Among the entries below, one line contains "email and password." and another contains "my exercise logs.". Transcribe those two lines and every line between them, exactly.
· · · ·
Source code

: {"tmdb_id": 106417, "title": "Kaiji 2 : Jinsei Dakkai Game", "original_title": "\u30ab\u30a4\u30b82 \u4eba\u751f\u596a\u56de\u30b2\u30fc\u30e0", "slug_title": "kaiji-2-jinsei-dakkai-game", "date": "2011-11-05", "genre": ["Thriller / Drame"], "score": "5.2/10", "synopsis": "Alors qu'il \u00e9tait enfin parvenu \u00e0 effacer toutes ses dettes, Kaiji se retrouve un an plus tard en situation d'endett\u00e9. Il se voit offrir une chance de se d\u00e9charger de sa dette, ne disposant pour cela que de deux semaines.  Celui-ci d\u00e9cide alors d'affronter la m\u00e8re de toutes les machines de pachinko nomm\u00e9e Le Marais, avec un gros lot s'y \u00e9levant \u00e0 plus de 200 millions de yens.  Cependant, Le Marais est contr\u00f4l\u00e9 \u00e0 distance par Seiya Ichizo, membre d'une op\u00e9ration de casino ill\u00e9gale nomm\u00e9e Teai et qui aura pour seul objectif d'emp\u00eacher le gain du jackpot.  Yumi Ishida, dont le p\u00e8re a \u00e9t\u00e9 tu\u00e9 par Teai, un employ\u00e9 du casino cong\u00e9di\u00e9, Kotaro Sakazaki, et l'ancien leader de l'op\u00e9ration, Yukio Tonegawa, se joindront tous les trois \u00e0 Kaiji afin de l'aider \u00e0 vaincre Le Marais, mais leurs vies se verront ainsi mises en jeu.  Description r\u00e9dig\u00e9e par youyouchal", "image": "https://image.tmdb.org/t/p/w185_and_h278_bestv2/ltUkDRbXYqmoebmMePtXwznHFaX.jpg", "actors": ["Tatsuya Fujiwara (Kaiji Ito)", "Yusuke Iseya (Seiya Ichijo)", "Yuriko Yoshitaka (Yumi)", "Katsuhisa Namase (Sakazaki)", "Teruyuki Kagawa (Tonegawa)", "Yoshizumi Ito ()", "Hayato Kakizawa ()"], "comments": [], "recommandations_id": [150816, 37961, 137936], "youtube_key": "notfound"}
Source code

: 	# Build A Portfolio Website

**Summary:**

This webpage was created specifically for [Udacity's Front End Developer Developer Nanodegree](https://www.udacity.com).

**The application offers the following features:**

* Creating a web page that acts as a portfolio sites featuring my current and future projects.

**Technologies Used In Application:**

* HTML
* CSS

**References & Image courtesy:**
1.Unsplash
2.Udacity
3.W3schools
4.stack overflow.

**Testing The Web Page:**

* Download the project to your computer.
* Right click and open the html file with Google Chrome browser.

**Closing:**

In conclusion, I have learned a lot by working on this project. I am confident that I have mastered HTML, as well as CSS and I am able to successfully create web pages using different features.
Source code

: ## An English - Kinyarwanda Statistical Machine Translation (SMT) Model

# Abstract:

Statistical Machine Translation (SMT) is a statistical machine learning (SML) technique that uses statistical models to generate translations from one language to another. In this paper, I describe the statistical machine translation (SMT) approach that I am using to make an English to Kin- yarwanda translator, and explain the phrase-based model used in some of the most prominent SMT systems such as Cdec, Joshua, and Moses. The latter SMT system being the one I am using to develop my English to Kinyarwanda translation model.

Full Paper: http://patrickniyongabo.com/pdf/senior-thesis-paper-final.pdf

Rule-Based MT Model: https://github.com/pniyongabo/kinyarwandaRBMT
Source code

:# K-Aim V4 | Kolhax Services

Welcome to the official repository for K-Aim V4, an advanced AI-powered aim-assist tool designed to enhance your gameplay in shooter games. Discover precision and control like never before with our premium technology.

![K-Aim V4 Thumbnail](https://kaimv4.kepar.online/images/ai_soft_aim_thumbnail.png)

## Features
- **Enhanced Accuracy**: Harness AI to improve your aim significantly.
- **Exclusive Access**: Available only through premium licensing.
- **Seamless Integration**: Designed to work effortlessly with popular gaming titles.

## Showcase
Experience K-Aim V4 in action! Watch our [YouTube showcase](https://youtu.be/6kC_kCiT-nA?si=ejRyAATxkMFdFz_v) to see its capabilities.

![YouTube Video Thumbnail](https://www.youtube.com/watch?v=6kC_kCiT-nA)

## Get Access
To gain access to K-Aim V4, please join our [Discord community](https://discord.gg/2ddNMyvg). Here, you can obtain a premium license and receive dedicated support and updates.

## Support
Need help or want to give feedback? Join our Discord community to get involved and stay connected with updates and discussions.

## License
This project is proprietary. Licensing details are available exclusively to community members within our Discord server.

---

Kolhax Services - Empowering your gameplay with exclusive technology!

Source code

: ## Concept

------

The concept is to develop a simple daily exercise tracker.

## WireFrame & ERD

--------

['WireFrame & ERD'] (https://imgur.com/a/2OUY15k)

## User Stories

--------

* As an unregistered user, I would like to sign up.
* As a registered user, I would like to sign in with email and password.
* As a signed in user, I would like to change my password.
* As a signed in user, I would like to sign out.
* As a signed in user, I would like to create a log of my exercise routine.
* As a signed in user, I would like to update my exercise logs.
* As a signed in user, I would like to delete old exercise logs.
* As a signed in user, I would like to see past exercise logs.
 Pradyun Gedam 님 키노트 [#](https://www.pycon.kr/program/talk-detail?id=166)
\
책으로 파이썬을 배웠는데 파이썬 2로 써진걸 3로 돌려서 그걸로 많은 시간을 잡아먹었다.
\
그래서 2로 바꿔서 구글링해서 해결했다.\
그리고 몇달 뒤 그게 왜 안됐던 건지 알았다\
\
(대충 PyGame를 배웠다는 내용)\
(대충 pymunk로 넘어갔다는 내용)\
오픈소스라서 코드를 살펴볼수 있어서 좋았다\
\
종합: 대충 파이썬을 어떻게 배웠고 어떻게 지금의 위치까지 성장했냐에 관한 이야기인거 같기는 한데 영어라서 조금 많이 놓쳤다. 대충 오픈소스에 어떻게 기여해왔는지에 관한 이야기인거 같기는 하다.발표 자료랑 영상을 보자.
· · · ·
RESULT FOR THIS TASK:
* As a registered user, I would like to sign in with email and password.
* As a signed in user, I would like to change my password.
* As a signed in user, I would like to sign out.
* As a signed in user, I would like to create a log of my exercise routine.
* As a signed in user, I would like to update my exercise logs.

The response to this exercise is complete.